◆ Work item ◆
Below are records to transcribe in full and unchanged; omit every picture.

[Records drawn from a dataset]
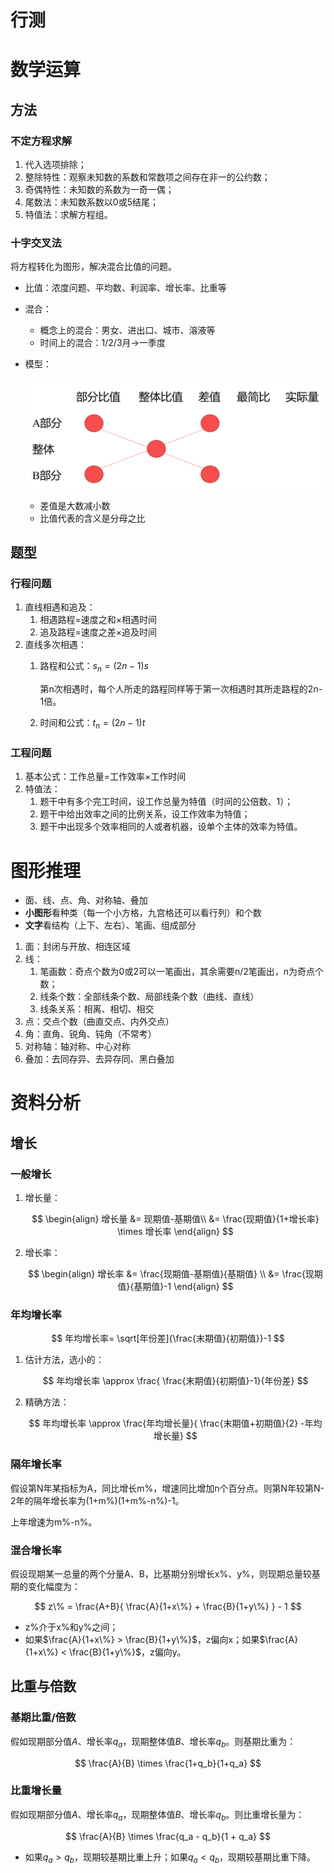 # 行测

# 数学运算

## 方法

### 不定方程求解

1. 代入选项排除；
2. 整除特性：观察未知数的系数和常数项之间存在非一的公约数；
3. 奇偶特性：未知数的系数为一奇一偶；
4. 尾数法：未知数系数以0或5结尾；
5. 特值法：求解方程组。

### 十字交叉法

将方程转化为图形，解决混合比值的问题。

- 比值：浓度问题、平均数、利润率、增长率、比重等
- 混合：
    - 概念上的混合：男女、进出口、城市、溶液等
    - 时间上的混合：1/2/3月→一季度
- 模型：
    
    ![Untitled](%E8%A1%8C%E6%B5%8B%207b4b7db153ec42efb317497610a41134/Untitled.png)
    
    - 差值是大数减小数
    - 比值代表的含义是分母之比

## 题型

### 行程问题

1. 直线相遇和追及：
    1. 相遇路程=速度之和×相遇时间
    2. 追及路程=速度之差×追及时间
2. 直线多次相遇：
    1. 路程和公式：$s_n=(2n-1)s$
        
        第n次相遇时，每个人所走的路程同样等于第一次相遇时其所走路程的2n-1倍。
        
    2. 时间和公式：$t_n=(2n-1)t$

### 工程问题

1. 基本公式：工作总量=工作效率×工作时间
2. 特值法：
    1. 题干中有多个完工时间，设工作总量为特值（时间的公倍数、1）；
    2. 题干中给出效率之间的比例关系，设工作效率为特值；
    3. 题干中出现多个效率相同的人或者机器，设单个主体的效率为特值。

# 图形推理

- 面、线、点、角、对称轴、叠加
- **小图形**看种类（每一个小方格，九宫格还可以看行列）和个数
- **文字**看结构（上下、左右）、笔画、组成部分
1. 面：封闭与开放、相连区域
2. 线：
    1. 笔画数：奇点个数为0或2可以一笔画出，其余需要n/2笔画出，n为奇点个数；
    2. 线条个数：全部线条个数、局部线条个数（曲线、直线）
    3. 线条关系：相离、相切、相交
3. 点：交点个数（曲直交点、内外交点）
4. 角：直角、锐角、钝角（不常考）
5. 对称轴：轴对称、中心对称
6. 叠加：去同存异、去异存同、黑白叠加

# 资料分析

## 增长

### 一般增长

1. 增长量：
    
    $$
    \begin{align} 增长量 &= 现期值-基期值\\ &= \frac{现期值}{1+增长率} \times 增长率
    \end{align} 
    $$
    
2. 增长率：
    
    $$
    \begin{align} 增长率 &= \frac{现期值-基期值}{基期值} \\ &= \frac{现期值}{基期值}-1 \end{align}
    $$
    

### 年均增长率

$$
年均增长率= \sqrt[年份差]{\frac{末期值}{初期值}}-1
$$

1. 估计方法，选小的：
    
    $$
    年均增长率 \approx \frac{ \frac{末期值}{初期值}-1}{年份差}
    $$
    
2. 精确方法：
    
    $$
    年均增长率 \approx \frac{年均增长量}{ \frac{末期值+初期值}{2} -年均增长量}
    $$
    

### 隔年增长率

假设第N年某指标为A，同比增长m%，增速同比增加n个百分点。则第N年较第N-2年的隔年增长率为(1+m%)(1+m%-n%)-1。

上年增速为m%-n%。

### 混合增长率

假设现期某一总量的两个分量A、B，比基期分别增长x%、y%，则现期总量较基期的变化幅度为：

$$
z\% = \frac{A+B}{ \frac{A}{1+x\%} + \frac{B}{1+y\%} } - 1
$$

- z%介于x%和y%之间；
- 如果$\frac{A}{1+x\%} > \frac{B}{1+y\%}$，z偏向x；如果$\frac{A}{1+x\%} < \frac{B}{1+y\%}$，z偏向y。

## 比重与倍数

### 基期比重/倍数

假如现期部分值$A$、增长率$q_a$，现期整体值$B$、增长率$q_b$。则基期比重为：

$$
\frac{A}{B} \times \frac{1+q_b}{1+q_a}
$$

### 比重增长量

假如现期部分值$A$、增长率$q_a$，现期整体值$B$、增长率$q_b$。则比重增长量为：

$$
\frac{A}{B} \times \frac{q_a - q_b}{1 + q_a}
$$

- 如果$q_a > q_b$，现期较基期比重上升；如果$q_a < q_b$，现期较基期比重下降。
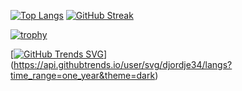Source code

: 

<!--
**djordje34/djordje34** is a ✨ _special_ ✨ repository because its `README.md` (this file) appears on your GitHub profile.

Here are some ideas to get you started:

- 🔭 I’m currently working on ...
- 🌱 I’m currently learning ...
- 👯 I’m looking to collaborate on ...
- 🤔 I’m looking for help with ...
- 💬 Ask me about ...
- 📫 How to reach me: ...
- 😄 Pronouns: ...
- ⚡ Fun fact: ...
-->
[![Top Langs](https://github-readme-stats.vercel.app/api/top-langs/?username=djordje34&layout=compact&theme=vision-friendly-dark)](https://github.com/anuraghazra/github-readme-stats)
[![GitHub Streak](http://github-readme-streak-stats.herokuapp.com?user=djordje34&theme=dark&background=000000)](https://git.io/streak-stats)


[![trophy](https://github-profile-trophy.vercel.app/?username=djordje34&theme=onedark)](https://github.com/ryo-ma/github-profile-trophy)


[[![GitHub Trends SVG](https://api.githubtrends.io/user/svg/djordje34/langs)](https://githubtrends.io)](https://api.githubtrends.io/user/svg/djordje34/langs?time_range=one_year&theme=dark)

◆ Answer below ◆
 # 行测

# 数学运算

## 方法

### 不定方程求解

1. 代入选项排除；
2. 整除特性：观察未知数的系数和常数项之间存在非一的公约数；
3. 奇偶特性：未知数的系数为一奇一偶；
4. 尾数法：未知数系数以0或5结尾；
5. 特值法：求解方程组。

### 十字交叉法

将方程转化为图形，解决混合比值的问题。

- 比值：浓度问题、平均数、利润率、增长率、比重等
- 混合：
    - 概念上的混合：男女、进出口、城市、溶液等
    - 时间上的混合：1/2/3月→一季度
- 模型：
    
    ![Untitled](%E8%A1%8C%E6%B5%8B%207b4b7db153ec42efb317497610a41134/Untitled.png)
    
    - 差值是大数减小数
    - 比值代表的含义是分母之比

## 题型

### 行程问题

1. 直线相遇和追及：
    1. 相遇路程=速度之和×相遇时间
    2. 追及路程=速度之差×追及时间
2. 直线多次相遇：
    1. 路程和公式：$s_n=(2n-1)s$
        
        第n次相遇时，每个人所走的路程同样等于第一次相遇时其所走路程的2n-1倍。
        
    2. 时间和公式：$t_n=(2n-1)t$

### 工程问题

1. 基本公式：工作总量=工作效率×工作时间
2. 特值法：
    1. 题干中有多个完工时间，设工作总量为特值（时间的公倍数、1）；
    2. 题干中给出效率之间的比例关系，设工作效率为特值；
    3. 题干中出现多个效率相同的人或者机器，设单个主体的效率为特值。

# 图形推理

- 面、线、点、角、对称轴、叠加
- **小图形**看种类（每一个小方格，九宫格还可以看行列）和个数
- **文字**看结构（上下、左右）、笔画、组成部分
1. 面：封闭与开放、相连区域
2. 线：
    1. 笔画数：奇点个数为0或2可以一笔画出，其余需要n/2笔画出，n为奇点个数；
    2. 线条个数：全部线条个数、局部线条个数（曲线、直线）
    3. 线条关系：相离、相切、相交
3. 点：交点个数（曲直交点、内外交点）
4. 角：直角、锐角、钝角（不常考）
5. 对称轴：轴对称、中心对称
6. 叠加：去同存异、去异存同、黑白叠加

# 资料分析

## 增长

### 一般增长

1. 增长量：
    
    $$
    \begin{align} 增长量 &= 现期值-基期值\\ &= \frac{现期值}{1+增长率} \times 增长率
    \end{align} 
    $$
    
2. 增长率：
    
    $$
    \begin{align} 增长率 &= \frac{现期值-基期值}{基期值} \\ &= \frac{现期值}{基期值}-1 \end{align}
    $$
    

### 年均增长率

$$
年均增长率= \sqrt[年份差]{\frac{末期值}{初期值}}-1
$$

1. 估计方法，选小的：
    
    $$
    年均增长率 \approx \frac{ \frac{末期值}{初期值}-1}{年份差}
    $$
    
2. 精确方法：
    
    $$
    年均增长率 \approx \frac{年均增长量}{ \frac{末期值+初期值}{2} -年均增长量}
    $$
    

### 隔年增长率

假设第N年某指标为A，同比增长m%，增速同比增加n个百分点。则第N年较第N-2年的隔年增长率为(1+m%)(1+m%-n%)-1。

上年增速为m%-n%。

### 混合增长率

假设现期某一总量的两个分量A、B，比基期分别增长x%、y%，则现期总量较基期的变化幅度为：

$$
z\% = \frac{A+B}{ \frac{A}{1+x\%} + \frac{B}{1+y\%} } - 1
$$

- z%介于x%和y%之间；
- 如果$\frac{A}{1+x\%} > \frac{B}{1+y\%}$，z偏向x；如果$\frac{A}{1+x\%} < \frac{B}{1+y\%}$，z偏向y。

## 比重与倍数

### 基期比重/倍数

假如现期部分值$A$、增长率$q_a$，现期整体值$B$、增长率$q_b$。则基期比重为：

$$
\frac{A}{B} \times \frac{1+q_b}{1+q_a}
$$

### 比重增长量

假如现期部分值$A$、增长率$q_a$，现期整体值$B$、增长率$q_b$。则比重增长量为：

$$
\frac{A}{B} \times \frac{q_a - q_b}{1 + q_a}
$$

- 如果$q_a > q_b$，现期较基期比重上升；如果$q_a < q_b$，现期较基期比重下降。
Source code

: 

<!--
**djordje34/djordje34** is a ✨ _special_ ✨ repository because its `README.md` (this file) appears on your GitHub profile.

Here are some ideas to get you started:

- 🔭 I’m currently working on ...
- 🌱 I’m currently learning ...
- 👯 I’m looking to collaborate on ...
- 🤔 I’m looking for help with ...
- 💬 Ask me about ...
- 📫 How to reach me: ...
- 😄 Pronouns: ...
- ⚡ Fun fact: ...
-->
[![Top Langs](https://github-readme-stats.vercel.app/api/top-langs/?username=djordje34&layout=compact&theme=vision-friendly-dark)](https://github.com/anuraghazra/github-readme-stats)
[![GitHub Streak](http://github-readme-streak-stats.herokuapp.com?user=djordje34&theme=dark&background=000000)](https://git.io/streak-stats)


[![trophy](https://github-profile-trophy.vercel.app/?username=djordje34&theme=onedark)](https://github.com/ryo-ma/github-profile-trophy)


[[![GitHub Trends SVG](https://api.githubtrends.io/user/svg/djordje34/langs)](https://githubtrends.io)](https://api.githubtrends.io/user/svg/djordje34/langs?time_range=one_year&theme=dark)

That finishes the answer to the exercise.